Zahi Hawass is like Napoleon only he escapes from Saint Helena not just Elba. Yet again, Hawass has managed to hold on to his job even after being fired a second time. (Okay technically he resigned the first time, but let’s just say that was a decision made under considerable political pressure.)
The prime minister announced earlier in the week that Zahi Hawass, the archaeologist known for his National Geographic documentaries and close ties to the Mubarak family, was to be replaced by Abdel Fattah el Banna as minister of antiquities. But Sharaf reversed himself and decided to temporarily keep Hawass in his post.
“Dr. El Banna has accused several of the antiquities employees of corruption and thus triggered much rejection against him holding the position. Essam Sharaf consequently believed that it wouldn’t be appropriate atmosphere for him to work,” the government announced in a statement.

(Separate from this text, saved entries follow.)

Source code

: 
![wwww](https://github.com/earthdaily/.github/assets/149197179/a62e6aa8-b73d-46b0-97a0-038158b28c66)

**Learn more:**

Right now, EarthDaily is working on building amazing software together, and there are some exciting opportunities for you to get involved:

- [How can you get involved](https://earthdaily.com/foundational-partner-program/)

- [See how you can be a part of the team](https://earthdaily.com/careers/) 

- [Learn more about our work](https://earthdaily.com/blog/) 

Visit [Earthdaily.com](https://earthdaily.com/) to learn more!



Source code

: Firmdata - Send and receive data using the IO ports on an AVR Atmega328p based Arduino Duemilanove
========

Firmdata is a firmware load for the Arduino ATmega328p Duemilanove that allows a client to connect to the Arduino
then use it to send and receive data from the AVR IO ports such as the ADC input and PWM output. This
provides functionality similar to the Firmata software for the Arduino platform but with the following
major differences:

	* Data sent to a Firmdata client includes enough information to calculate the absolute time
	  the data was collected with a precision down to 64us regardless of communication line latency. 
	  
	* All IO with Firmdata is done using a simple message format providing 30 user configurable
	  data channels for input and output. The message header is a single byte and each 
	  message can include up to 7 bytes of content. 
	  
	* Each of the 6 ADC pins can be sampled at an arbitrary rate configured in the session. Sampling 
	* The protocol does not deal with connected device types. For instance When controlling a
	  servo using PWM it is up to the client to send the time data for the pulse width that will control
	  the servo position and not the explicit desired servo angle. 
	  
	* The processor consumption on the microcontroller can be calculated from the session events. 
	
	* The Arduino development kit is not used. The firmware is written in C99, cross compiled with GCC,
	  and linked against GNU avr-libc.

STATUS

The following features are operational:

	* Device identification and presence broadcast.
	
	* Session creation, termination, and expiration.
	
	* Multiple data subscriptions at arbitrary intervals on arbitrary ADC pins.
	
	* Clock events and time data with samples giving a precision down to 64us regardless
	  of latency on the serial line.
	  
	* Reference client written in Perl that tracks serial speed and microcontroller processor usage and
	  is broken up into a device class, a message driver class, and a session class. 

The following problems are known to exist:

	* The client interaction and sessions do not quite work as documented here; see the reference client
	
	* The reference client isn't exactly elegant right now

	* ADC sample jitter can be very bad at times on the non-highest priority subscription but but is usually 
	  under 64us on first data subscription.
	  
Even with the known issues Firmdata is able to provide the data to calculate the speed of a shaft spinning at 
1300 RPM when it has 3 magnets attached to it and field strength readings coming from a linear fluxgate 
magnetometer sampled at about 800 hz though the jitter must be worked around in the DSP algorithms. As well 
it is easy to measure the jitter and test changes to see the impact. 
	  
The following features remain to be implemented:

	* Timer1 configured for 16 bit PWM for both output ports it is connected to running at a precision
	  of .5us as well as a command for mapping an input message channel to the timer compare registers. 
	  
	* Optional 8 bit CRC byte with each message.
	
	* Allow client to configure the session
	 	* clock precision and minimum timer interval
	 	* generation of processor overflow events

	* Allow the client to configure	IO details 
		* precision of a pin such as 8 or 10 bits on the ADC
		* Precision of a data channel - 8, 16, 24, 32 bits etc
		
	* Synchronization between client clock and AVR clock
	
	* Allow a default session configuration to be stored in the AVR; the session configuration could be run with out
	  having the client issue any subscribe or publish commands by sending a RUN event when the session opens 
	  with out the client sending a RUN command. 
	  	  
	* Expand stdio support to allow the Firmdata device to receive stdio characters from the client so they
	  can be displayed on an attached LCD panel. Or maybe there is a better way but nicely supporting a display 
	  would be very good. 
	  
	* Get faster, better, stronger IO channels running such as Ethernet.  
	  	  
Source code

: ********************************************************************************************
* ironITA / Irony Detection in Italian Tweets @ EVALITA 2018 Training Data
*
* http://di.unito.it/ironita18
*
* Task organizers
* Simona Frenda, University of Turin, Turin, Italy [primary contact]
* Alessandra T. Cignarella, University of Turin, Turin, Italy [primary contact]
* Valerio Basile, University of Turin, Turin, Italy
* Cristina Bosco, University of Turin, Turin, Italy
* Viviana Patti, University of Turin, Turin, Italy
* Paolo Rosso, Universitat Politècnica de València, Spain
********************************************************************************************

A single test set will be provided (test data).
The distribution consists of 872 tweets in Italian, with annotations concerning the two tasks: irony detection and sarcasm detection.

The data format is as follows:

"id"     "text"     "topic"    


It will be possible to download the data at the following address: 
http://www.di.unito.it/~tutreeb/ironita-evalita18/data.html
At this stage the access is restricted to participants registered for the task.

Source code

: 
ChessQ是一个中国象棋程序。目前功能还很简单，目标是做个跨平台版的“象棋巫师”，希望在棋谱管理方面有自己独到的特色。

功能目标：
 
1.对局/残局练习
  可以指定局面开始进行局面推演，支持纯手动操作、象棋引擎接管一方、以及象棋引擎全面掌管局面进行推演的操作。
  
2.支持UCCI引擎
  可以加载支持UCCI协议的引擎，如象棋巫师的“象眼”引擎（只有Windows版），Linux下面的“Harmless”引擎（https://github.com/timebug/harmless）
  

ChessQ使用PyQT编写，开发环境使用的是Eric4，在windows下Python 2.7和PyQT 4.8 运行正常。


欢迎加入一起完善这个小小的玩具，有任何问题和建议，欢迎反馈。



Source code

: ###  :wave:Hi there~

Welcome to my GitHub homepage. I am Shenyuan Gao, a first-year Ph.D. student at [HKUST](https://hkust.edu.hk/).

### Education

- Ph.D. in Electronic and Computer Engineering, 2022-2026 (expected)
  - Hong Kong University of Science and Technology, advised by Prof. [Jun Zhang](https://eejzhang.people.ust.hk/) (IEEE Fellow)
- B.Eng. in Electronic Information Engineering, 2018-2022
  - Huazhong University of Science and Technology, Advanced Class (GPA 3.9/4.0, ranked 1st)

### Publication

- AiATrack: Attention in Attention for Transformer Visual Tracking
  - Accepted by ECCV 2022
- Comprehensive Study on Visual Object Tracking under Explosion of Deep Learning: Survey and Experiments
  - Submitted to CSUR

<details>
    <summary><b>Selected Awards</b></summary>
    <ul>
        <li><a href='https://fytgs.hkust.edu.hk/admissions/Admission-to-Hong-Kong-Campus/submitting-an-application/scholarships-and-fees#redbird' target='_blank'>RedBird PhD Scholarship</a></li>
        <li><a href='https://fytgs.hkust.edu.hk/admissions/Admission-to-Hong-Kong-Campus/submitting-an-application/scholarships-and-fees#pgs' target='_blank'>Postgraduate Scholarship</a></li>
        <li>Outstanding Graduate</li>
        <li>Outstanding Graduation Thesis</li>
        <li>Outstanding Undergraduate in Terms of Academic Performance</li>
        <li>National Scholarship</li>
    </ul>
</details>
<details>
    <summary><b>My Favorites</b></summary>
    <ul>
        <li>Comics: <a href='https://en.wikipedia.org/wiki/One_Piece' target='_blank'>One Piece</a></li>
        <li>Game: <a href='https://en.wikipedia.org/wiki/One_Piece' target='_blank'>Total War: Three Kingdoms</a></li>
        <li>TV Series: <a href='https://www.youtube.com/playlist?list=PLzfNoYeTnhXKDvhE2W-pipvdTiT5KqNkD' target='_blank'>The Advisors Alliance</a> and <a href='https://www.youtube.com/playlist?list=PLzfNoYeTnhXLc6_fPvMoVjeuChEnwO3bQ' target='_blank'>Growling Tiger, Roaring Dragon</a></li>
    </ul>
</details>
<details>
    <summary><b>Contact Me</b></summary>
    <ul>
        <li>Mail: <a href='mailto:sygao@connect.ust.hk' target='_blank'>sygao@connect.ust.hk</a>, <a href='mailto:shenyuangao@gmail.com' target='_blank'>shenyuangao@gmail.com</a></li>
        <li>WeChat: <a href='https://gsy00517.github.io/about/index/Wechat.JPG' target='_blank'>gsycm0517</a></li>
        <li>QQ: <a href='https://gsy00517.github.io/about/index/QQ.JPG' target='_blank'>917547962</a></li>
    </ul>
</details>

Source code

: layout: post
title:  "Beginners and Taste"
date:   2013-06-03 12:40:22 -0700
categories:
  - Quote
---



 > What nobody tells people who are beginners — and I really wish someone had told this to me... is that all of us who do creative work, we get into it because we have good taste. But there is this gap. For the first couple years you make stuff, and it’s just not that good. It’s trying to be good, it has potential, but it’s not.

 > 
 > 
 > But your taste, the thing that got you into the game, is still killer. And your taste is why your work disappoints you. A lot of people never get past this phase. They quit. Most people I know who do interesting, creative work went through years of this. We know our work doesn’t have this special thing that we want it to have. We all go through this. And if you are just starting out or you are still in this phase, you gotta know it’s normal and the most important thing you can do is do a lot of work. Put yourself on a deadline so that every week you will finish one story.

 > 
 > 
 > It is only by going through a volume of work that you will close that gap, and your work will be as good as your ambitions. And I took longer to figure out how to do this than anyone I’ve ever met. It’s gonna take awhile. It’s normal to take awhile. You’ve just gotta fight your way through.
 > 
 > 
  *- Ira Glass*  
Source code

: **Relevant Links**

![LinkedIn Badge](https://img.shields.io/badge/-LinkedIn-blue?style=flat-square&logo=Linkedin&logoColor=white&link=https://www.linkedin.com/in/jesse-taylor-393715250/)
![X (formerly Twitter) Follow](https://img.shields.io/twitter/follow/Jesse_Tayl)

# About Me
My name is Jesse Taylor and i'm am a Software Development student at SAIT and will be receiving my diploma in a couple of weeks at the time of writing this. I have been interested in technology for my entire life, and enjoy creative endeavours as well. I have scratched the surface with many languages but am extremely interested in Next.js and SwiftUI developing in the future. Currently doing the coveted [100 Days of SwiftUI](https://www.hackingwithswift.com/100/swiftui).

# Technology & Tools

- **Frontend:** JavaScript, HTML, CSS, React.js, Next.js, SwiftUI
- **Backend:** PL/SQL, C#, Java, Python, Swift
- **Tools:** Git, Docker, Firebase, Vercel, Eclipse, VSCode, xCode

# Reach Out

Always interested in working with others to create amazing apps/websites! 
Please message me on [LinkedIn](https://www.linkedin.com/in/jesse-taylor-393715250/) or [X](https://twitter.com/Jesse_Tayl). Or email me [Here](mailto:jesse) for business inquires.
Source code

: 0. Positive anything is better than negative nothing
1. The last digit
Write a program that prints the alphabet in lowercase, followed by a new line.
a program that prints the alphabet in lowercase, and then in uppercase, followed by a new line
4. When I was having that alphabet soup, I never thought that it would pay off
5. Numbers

Hawass told MENA on Wednesday that he was asked by Sharaf to carry on his duties but wasn’t mentioned in Thursday’s list of ministers. A Cabinet spokesman later announced that the ministry of antiquities would be downgraded to a Cabinet-affiliated office and not be its own ministry.
The new office will be the same as the old office before Mubarak made it a ministry during a reshuffle during the January turmoil that brought down his regime. So it’s the Supreme Council of Antiquities again now and it reports to the prime minister.
Hawass told the New York Times that he’s only hanging around for a few days until a suitable replacement can be found. He said he’s looking forward to retiring to write books and “living quietly as a private person, away from politics.” Yes I’m sure. Very likely.